WORK REQUEST:
Reproduce the entries shown below only from the line with "And God spake" down to the line with "Lis R, Nuttall", keeping both end lines and copying each one exactly.

EXERCISE MATERIALS:
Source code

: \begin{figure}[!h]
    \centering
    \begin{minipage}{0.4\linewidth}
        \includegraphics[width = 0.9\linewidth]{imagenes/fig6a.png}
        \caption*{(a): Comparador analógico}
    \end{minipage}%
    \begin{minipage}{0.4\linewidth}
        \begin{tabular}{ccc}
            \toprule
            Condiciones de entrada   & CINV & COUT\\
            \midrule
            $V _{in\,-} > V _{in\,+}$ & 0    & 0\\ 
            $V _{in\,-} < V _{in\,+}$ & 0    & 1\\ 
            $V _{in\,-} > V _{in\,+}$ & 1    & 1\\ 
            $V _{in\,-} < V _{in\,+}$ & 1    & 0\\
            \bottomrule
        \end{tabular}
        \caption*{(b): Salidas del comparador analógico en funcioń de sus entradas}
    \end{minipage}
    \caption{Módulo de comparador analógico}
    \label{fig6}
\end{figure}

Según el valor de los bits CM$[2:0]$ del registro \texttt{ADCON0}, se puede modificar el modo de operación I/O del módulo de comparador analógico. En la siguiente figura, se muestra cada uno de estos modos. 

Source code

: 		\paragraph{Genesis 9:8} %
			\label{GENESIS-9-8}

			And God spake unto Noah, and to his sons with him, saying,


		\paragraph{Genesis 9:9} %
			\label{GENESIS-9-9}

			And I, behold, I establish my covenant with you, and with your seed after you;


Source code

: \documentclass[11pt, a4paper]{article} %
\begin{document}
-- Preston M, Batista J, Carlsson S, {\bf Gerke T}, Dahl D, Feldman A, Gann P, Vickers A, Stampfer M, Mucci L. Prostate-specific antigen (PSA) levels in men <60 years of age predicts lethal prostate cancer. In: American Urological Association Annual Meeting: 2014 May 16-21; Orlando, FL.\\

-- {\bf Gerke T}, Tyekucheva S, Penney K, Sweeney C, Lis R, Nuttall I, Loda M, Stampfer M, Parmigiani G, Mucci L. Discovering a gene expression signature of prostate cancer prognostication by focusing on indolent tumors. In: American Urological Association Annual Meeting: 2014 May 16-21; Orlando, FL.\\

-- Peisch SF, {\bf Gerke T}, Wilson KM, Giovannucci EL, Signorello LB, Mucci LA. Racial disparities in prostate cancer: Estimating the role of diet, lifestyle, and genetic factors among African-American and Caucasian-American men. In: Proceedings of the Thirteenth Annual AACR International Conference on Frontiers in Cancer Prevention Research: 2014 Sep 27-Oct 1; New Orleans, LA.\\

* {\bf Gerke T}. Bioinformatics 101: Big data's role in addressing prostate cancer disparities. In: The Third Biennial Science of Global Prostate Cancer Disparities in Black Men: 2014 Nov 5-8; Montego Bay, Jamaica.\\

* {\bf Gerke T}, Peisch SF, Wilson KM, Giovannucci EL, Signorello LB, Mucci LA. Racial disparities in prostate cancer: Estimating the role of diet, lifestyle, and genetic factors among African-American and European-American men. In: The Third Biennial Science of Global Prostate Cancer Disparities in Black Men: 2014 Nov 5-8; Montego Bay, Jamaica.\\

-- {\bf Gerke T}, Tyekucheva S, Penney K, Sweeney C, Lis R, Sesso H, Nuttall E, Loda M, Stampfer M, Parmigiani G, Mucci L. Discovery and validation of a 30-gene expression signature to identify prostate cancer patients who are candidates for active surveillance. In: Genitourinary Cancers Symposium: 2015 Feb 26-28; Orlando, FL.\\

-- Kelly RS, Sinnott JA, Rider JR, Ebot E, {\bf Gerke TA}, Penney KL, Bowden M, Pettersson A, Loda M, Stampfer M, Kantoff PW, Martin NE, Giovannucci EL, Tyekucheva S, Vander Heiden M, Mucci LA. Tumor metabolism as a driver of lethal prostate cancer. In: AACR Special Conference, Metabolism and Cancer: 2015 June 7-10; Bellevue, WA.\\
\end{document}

OUTPUT OF THE TASK:
			And God spake unto Noah, and to his sons with him, saying,


		\paragraph{Genesis 9:9} %
			\label{GENESIS-9-9}

			And I, behold, I establish my covenant with you, and with your seed after you;


Source code

: \documentclass[11pt, a4paper]{article} %
\begin{document}
-- Preston M, Batista J, Carlsson S, {\bf Gerke T}, Dahl D, Feldman A, Gann P, Vickers A, Stampfer M, Mucci L. Prostate-specific antigen (PSA) levels in men <60 years of age predicts lethal prostate cancer. In: American Urological Association Annual Meeting: 2014 May 16-21; Orlando, FL.\\

-- {\bf Gerke T}, Tyekucheva S, Penney K, Sweeney C, Lis R, Nuttall I, Loda M, Stampfer M, Parmigiani G, Mucci L. Discovering a gene expression signature of prostate cancer prognostication by focusing on indolent tumors. In: American Urological Association Annual Meeting: 2014 May 16-21; Orlando, FL.\\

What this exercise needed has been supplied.